Perhaps the most striking example is that of a 22 year old woman who suffered extensive frostbite on her hands and legs while trying to
rescue a person from a crashed car during the winter. On arrival in hospital the doctor on duty decided that it was necessary to amputate all the fingers on both her hands. Precisely because of the hopelessness of the situation and also the young age of the patient the doctor later prescribed HemaGel to treat her right hand, while applying the standard procedure to the left hand – a treatment with the Betadina agent, anticipating a subsequent amputation. While redressing her hands on the fourth day, doctors noticed to their surprise that the tissue on the right hand was already slightly perfused, prompting them to also apply HemaGel to the left. The results were simply stunning. Contrary to the previous expectation that all the fingers on both hands would be amputated the girl eventually lost “only” one and a half finger sections on her right hand and half a section of a finger on her left hand. It has been demonstrated that HemaGel has a much wider range of applications. It
not only very successfully and quickly heals surgical wounds but also cuts, hacking wounds, lacerations and bites. Positive results have also been demonstrated with anal fissures and breast and skin cracks.
We find this product very unique, and very originally Czech. We will be distributing the product internationally: we are now waiting for registration in Mexico, and Poland and discussing further possibilities. Markets are different, and the product is unique. Our goal is listing Hemagel application on the wound in surgery guidelines that after operations. The interest coming from the market on Hemagel is growing.
You mentioned Apotex’s strong culture at the beginning of our discussion. How is this culture proliferated throughout the organization?

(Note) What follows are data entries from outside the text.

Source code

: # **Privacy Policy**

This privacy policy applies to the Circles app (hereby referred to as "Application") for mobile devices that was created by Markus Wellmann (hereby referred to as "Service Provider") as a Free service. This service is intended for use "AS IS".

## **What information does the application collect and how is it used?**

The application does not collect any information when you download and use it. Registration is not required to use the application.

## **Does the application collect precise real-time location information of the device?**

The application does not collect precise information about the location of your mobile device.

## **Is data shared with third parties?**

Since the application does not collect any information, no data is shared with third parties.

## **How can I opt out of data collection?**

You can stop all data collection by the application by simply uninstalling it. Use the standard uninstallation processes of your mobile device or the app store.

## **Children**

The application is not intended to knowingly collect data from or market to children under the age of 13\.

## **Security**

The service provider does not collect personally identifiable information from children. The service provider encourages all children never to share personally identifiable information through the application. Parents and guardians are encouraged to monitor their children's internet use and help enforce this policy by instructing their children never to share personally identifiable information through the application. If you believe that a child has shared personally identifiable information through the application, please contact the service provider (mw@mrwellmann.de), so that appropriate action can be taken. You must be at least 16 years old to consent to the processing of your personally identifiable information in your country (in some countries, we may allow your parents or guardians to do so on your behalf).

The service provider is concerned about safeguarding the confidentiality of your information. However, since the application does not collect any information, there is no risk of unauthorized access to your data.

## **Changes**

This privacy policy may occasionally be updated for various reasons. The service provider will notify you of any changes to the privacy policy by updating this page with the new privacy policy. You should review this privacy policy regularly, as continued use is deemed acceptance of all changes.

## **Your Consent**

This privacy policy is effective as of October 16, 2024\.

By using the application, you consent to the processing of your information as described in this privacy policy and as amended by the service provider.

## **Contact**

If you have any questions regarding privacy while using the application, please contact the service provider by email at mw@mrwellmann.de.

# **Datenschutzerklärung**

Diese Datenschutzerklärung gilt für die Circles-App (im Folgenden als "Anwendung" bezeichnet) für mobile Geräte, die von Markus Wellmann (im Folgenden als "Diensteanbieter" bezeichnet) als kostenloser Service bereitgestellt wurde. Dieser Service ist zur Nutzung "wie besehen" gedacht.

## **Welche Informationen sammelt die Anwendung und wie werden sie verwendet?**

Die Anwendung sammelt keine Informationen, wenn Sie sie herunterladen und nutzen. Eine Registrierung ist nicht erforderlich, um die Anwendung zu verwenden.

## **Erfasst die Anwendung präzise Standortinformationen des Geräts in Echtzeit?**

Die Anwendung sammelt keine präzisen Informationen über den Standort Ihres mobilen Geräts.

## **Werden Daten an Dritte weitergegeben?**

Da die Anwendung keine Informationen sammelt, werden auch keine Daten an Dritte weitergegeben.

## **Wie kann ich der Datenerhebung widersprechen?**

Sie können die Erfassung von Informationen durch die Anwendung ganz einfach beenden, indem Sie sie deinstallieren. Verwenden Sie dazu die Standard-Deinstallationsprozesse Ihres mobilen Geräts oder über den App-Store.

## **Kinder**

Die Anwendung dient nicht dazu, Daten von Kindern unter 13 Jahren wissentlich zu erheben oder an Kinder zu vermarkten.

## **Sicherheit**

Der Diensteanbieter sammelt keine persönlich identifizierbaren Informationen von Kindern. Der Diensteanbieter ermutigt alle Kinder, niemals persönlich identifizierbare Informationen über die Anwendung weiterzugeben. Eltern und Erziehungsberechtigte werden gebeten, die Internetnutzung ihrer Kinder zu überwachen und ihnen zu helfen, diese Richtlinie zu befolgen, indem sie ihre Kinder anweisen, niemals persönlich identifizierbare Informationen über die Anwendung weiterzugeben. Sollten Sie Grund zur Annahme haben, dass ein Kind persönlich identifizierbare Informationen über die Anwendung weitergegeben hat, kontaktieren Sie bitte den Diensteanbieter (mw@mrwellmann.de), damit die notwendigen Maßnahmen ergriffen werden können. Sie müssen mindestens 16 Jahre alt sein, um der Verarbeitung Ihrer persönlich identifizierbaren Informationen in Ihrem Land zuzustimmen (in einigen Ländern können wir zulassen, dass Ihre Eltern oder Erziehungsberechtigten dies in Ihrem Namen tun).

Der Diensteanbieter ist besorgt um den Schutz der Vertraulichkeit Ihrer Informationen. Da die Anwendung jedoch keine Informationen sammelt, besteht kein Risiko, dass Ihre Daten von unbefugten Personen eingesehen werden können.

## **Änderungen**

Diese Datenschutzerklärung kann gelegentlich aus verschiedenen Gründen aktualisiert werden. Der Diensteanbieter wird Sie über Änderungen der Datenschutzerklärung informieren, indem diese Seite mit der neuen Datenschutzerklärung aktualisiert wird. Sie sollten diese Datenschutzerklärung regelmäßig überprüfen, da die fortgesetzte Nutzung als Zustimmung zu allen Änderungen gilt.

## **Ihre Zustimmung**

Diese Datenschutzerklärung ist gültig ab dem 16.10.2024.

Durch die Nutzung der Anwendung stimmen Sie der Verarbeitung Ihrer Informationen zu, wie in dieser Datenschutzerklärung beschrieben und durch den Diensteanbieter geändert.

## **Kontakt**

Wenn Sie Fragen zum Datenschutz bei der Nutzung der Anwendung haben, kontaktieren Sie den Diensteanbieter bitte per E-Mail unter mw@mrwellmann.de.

I was attracted to Apotex 20 years ago because of its culture. It is always interesting to me to see potential job candidates speak in an interview about their former employer—whether they speak of them negatively or positively, the environment at other companies always seems very different. Apotex executive s have always been a highly professional leaders in our headquarters, which truly support us in developing our own culture as a important condition of a successful business. We feel like partners, respectful relations and professional development are of the highest importance. I believe that every professional company operates this way—and we in the Czech management treat our staff with the same respect. Company culture is area where APOTEX really cares.
After nearly 20 years with Apotex, what continues to motivate you about this role?

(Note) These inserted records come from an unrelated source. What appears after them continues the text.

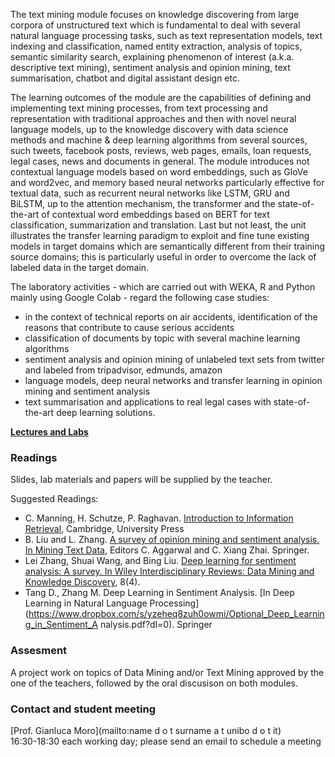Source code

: The text mining module focuses on knowledge discovering from large corpora of unstructured text which is fundamental to deal with several natural language processing tasks, such as text representation models, text indexing and classification, named entity extraction, analysis of topics, semantic similarity search, explaining phenomenon of interest (a.k.a. descriptive text mining), sentiment analysis and opinion mining, text summarisation, chatbot and digital assistant design etc.

The learning outcomes of the module are the capabilities of defining and implementing text mining processes, from text processing and representation with traditional approaches and then with novel neural language models, up to the knowledge discovery with data science methods and machine & deep learning algorithms from several sources, such tweets, facebook posts, reviews, web pages, emails, loan requests, legal cases, news and documents in general. The module introduces not contextual language models based on word embeddings, such as GloVe and word2vec, and memory based neural networks particularly effective for textual data, such as recurrent neural networks like LSTM, GRU and BiLSTM, up to the attention mechanism, the transformer and the state-of-the-art of contextual word embeddings based on BERT for text classification, summarization and translation. Last but not least, the unit illustrates the transfer learning paradigm to exploit and fine tune existing models in target domains which are semantically different from their training source domains; this is particularly useful in order to overcome the lack of labeled data in the target domain.             

The laboratory activities - which are carried out with WEKA, R and Python mainly using Google Colab - regard the following case studies:

- in the context of technical reports on air accidents, identification of the reasons that contribute to cause serious accidents
- classification of documents by topic with several machine learning algorithms
- sentiment analysis and opinion mining of unlabeled text sets from twitter and labeled from tripadvisor, edmunds, amazon 
- language models, deep neural networks and transfer learning in opinion mining and sentiment analysis 
- text summarisation and applications to real legal cases with state-of-the-art deep learning solutions.  

**[Lectures and Labs](lectures_labs.md)**


### Readings

Slides, lab materials and papers will be supplied by the teacher.

Suggested Readings:
- C. Manning, H. Schutze, P. Raghavan. [Introduction to Information Retrieval](http://nlp.stanford.edu/IR-book/pdf/irbookonlinereading.pdf), Cambridge, University Press
- B. Liu and L. Zhang. [A survey of opinion mining and sentiment analysis. In Mining Text Data](http://www.cs.uic.edu/~lzhang3/paper/opinion_survey.pdf), Editors C. Aggarwal and C. Xiang Zhai. Springer. 
- Lei Zhang, Shuai Wang, and Bing Liu. [Deep learning for sentiment analysis: A survey. In Wiley Interdisciplinary Reviews: Data Mining and Knowledge Discovery](https://arxiv.org/abs/1801.07883), 8(4).
- Tang D., Zhang M. Deep Learning in Sentiment Analysis. [In Deep Learning in Natural Language Processing](https://www.dropbox.com/s/yzeheq8zuh0owmi/Optional_Deep_Learning_in_Sentiment_A nalysis.pdf?dl=0). Springer 


### Assesment
A project work on topics of Data Mining and/or Text Mining approved by the one of the teachers, followed by the oral discusison on both modules.  


### Contact and student meeting

[Prof. Gianluca Moro](mailto:name d o t surname a t unibo d o t it)<br> 
16:30-18:30 each working day; please send an email to schedule a meeting  
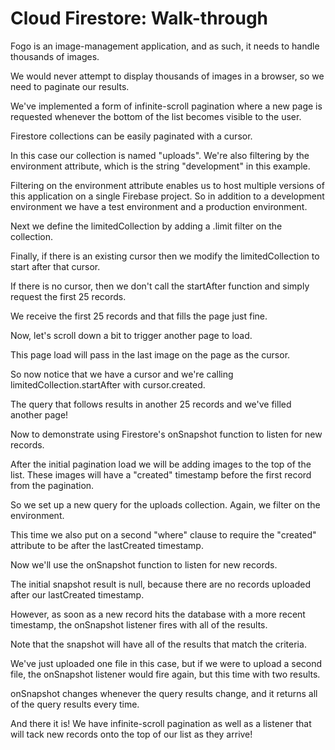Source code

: # Cloud Firestore: Walk-through

Fogo is an image-management application, and as such, it needs to handle thousands of images.

We would never attempt to display thousands of images in a browser, so we need to paginate our results.

We've implemented a form of infinite-scroll pagination where a new page is requested whenever the bottom of the list becomes visible to the user.

Firestore collections can be easily paginated with a cursor.

In this case our collection is named "uploads". We're also filtering by the environment attribute, which is the string "development" in this example.

Filtering on the environment attribute enables us to host multiple versions of this application on a single Firebase project. So in addition to a development environment we have a test environment and a production environment.

Next we define the limitedCollection by adding a .limit filter on the collection.

Finally, if there is an existing cursor then we modify the limitedCollection to start after that cursor. 

If there is no cursor, then we don't call the startAfter function and simply request the first 25 records.

We receive the first 25 records and that fills the page just fine.

Now, let's scroll down a bit to trigger another page to load.

This page load will pass in the last image on the page as the cursor.

So now notice that we have a cursor and we're calling limitedCollection.startAfter with cursor.created.

The query that follows results in another 25 records and we've filled another page!

Now to demonstrate using Firestore's onSnapshot function to listen for new records.

After the initial pagination load we will be adding images to the top of the list. These images will have a "created" timestamp before the first record from the pagination.

So we set up a new query for the uploads collection. Again, we filter on the environment.

This time we also put on a second "where" clause to require the "created" attribute to be after the lastCreated timestamp.

Now we'll use the onSnapshot function to listen for new records. 

The initial snapshot result is null, because there are no records uploaded after our lastCreated timestamp.

However, as soon as a new record hits the database with a more recent timestamp, the onSnapshot listener fires with all of the results. 

Note that the snapshot will have all of the results that match the criteria. 

We've just uploaded one file in this case, but if we were to upload a second file, the onSnapshot listener would fire again, but this time with two results.

onSnapshot changes whenever the query results change, and it returns all of the query results every time.

And there it is! We have infinite-scroll pagination as well as a listener that will tack new records onto the top of our list as they arrive!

My carrier with APOTEX is truly long, but the fact is, I enjoy my work indeed and maintain my strong self-motivation. My motivation arises not only from the performance of the company ,but also from witnessing professional development of our managers and continuous inspiration coming from Canada executives side in our specific mentioned culture. I appreciate new challenges to drive the business forward and think our whole company feels the same way. We enjoy bringing new ideas, education and other added values to our local Czech environment.